En conséquence, la commission prie à nouveau instamment le gouvernement de modifier l’article 388 du Code du travail, qui interdit à des grévistes de recevoir une aide financière de personnes étrangères, et le décret no 24 susmentionné, de telle sorte que les organisations de travailleurs et d’employeurs puissent effectivement organiser leur administration et leur activité et bénéficier de l’assistance d’organisations internationales de travailleurs et d’employeurs.
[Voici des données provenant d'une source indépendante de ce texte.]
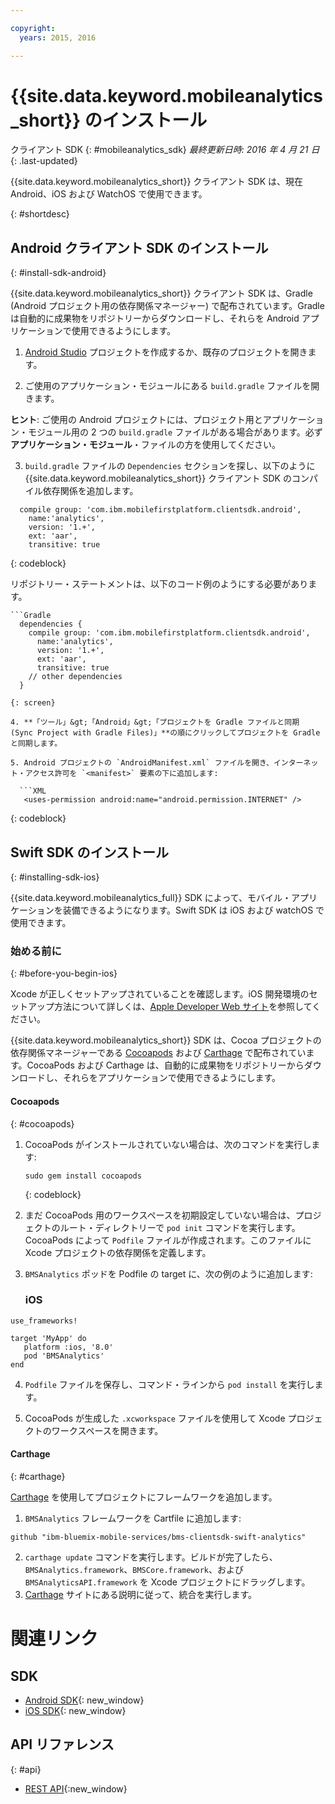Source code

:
 ```yaml
---

copyright:
  years: 2015, 2016

---
```


# {{site.data.keyword.mobileanalytics_short}} のインストール
クライアント SDK
{: #mobileanalytics_sdk}
*最終更新日時: 2016 年 4 月 21 日*
{: .last-updated}

{{site.data.keyword.mobileanalytics_short}} クライアント SDK は、現在 Android、iOS および WatchOS で使用できます。

{: #shortdesc}

## Android クライアント SDK のインストール
{: #install-sdk-android}

{{site.data.keyword.mobileanalytics_short}} クライアント SDK は、Gradle (Android プロジェクト用の依存関係マネージャー) で配布されています。Gradle は自動的に成果物をリポジトリーからダウンロードし、それらを Android アプリケーションで使用できるようにします。

1. [Android Studio](http://developer.android.com/sdk/index.html) プロジェクトを作成するか、既存のプロジェクトを開きます。

2. ご使用のアプリケーション・モジュールにある `build.gradle` ファイルを開きます。

  **ヒント**: ご使用の Android プロジェクトには、プロジェクト用とアプリケーション・モジュール用の 2 つの `build.gradle` ファイルがある場合があります。必ず**アプリケーション・モジュール**・ファイルの方を使用してください。

3. `build.gradle` ファイルの `Dependencies` セクションを探し、以下のように {{site.data.keyword.mobileanalytics_short}} クライアント SDK のコンパイル依存関係を追加します。

  ```Gradle
    compile group: 'com.ibm.mobilefirstplatform.clientsdk.android',    
      name:'analytics',
      version: '1.+',
      ext: 'aar',
      transitive: true
  ```
  {: codeblock}

  リポジトリー・ステートメントは、以下のコード例のようにする必要があります。

	```Gradle
      dependencies {
        compile group: 'com.ibm.mobilefirstplatform.clientsdk.android',    
          name:'analytics',
          version: '1.+',
          ext: 'aar',
          transitive: true
    	// other dependencies  
      }
  ```
  {: screen}

4. **「ツール」&gt;「Android」&gt;「プロジェクトを Gradle ファイルと同期 (Sync Project with Gradle Files)」**の順にクリックしてプロジェクトを Gradle と同期します。

5. Android プロジェクトの `AndroidManifest.xml` ファイルを開き、インターネット・アクセス許可を `<manifest>` 要素の下に追加します:

	```XML
	 <uses-permission android:name="android.permission.INTERNET" />
   ```
   {: codeblock}


## Swift SDK のインストール
{: #installing-sdk-ios}

{{site.data.keyword.mobileanalytics_full}} SDK によって、モバイル・アプリケーションを装備できるようになります。Swift SDK は iOS および watchOS で使用できます。

### 始める前に
{: #before-you-begin-ios}

Xcode が正しくセットアップされていることを確認します。iOS 開発環境のセットアップ方法について詳しくは、[Apple Developer Web サイト](https://developer.apple.com/support/xcode/)を参照してください。

{{site.data.keyword.mobileanalytics_short}} SDK は、Cocoa プロジェクトの依存関係マネージャーである [Cocoapods](https://cocoapods.org/) および [Carthage](https://github.com/Carthage/Carthage#getting-started) で配布されています。CocoaPods および Carthage は、自動的に成果物をリポジトリーからダウンロードし、それらをアプリケーションで使用できるようにします。

#### Cocoapods
{: #cocoapods}
1. CocoaPods がインストールされていない場合は、次のコマンドを実行します:

    ```
    sudo gem install cocoapods
    ```
    {: codeblock}

2. まだ CocoaPods 用のワークスペースを初期設定していない場合は、プロジェクトのルート・ディレクトリーで `pod init` コマンドを実行します。CocoaPods によって `Podfile` ファイルが作成されます。このファイルに Xcode プロジェクトの依存関係を定義します。

3. `BMSAnalytics` ポッドを Podfile の target に、次の例のように追加します:

	### iOS

  ```
  use_frameworks!

  target 'MyApp' do
     platform :ios, '8.0'
     pod 'BMSAnalytics'
  end
  ```

4. `Podfile` ファイルを保存し、コマンド・ラインから `pod install` を実行します。

5. CocoaPods が生成した `.xcworkspace` ファイルを使用して Xcode プロジェクトのワークスペースを開きます。

#### Carthage
{: #carthage}

[Carthage](https://github.com/Carthage/Carthage#if-youre-building-for-ios-tvos-or-watchos) を使用してプロジェクトにフレームワークを追加します。

1. `BMSAnalytics` フレームワークを Cartfile に追加します:
  ```
  github "ibm-bluemix-mobile-services/bms-clientsdk-swift-analytics"
  ```
2. `carthage update` コマンドを実行します。ビルドが完了したら、`BMSAnalytics.framework`、`BMSCore.framework`、および `BMSAnalyticsAPI.framework` を Xcode プロジェクトにドラッグします。
3. [Carthage](https://github.com/Carthage/Carthage#if-youre-building-for-ios-tvos-or-watchos) サイトにある説明に従って、統合を実行します。

# 関連リンク

## SDK
* [Android SDK](https://github.com/ibm-bluemix-mobile-services/bms-clientsdk-android-analytics){: new_window}  
* [iOS SDK](https://github.com/ibm-bluemix-mobile-services/bms-clientsdk-swift-analytics){: new_window}

## API リファレンス
{: #api}
* [REST API](https://mobile-analytics-dashboard.eu-gb.bluemix.net/analytics-service/){:new_window}
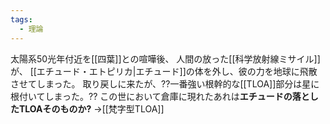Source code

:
 ```yaml
---
tags:
  - 理論
---
```

太陽系50光年付近を[[四葉]]との喧嘩後、
人間の放った[[科学放射線ミサイル]]が、
[[エチュード・エトピリカ|エチュード]]の体を外し、彼の力を地球に飛散させてしまった。
取り戻しに来たが、??一番強い根幹的な[[TLOA]]部分は星に根付いてしまった。??
この世において倉庫に現れたあれは**エチュードの落としたTLOAそのものか?**
→[[梵字型TLOA]]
A la lumière de ce qui précède et des informations provenant du rapport de la commission d’enquête, la commission estime que toutes ces questions, considérées dans leur ensemble, démontrent l’existence, en droit comme en pratique, de divergences graves et pressantes aux dispositions de la convention telles que la survie de toute forme de syndicalisme indépendant au Bélarus est réellement en danger. En conséquence, la commission prie instamment le gouvernement de prendre toutes les mesures nécessaires dans un très proche avenir pour que les travailleurs puissent librement constituer les organisations de leur choix et s’y affilier et pour que ces organisations puissent mener leur action sans intervention de la part du gouvernement.